# What the exercise asks:
The lines to reproduce run from the one containing "# Install Localy" to the end of the listing. Reproduce them exactly, both ends included, and nothing else.

[Provided records — start]

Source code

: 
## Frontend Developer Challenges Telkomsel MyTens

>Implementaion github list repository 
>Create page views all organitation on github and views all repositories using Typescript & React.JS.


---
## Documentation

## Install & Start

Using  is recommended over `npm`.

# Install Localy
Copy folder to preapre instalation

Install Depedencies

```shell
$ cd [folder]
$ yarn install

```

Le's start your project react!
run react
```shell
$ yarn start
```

[Provided records — finish]

# Answer box:
# Install Localy
Copy folder to preapre instalation

Install Depedencies

```shell
$ cd [folder]
$ yarn install

```

Le's start your project react!
run react
```shell
$ yarn start
```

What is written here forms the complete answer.